17 de mayo
Conferencista: Rinus Roelofs
Resumen:
Visualization of mathematical ideas has always been an important part of mathematics. It is interesting to see that also some artists have developed new visualization tools for mathematics.
In 1525 Albrecht Dürer published his book “Unterweissung der Messung mit dem Zirckel und Richtscheyt”. In the fourth part of this book we can find several plans of regular and semi- regular polyhedra. It is, as far as we know, the first time plans of polyhedra were published. By presenting both the unfolded and the folded version of the Platonic solids, as two drawings next to each other, Albrecht Dürer visualized the relation between the 2D folding plan and the 3D final model of a polyhedron. In this way Dürer describes the process of folding these polyhedra, which he also explained in the accompanied text in the book. A process which we nowadays illustrate using animation. The book is meant to be a source of knowledge and inspiration for painters, sculptors and craftsman.
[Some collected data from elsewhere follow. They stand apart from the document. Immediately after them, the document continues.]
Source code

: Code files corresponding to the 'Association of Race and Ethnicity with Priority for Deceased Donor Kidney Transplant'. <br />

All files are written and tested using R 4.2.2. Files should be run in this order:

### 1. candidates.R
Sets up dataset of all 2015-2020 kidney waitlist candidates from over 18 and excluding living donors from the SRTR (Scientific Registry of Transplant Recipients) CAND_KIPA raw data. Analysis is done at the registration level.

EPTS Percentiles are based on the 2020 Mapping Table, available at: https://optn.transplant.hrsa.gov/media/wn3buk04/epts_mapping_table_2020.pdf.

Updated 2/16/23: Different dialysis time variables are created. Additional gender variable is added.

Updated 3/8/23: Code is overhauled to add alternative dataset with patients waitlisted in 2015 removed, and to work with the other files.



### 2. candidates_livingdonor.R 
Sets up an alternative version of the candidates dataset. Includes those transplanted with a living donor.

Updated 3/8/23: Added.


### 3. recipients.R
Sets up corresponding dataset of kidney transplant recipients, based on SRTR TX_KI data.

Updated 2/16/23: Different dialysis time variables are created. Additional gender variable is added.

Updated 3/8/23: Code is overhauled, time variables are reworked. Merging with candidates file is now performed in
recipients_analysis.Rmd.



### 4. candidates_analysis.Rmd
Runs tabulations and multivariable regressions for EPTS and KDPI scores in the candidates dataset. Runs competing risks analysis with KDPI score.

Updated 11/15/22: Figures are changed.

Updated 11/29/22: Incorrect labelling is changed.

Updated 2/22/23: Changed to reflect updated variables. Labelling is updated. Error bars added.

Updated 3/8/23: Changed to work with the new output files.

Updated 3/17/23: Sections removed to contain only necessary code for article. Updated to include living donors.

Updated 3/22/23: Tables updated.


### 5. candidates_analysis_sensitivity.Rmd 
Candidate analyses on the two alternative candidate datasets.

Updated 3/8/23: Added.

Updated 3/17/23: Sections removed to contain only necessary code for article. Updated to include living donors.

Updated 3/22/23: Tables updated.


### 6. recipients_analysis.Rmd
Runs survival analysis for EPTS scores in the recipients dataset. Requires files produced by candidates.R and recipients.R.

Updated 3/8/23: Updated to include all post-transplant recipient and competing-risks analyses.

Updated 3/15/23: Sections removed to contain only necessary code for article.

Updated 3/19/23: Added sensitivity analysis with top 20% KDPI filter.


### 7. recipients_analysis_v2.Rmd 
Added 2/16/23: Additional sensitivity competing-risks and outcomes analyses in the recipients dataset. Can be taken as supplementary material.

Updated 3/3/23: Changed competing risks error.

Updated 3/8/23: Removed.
There are a few more examples of artists who made contributions in the field of visualization of mathematics. You can think of Leonardo da Vinci an Maurits Cornelis Escher. So people who are not mathematicians, people who look at mathematics in another way then mathematicians do.
For me that was one of the raisons to a PhD on mathematics, although I was not a mathematician but an artists. Based on Albrecht Dürer’s polyhedral plans I started to make animations of folding polyhedra, both as a visualization of mathematics and as an art project to show the beauty of the mathematics of polyhedra. I found new ways to visualize the more complex Kepler-Poinsot polyhedra and some other uniform polyhedra. I even discovered a new series of uniform polyhedra.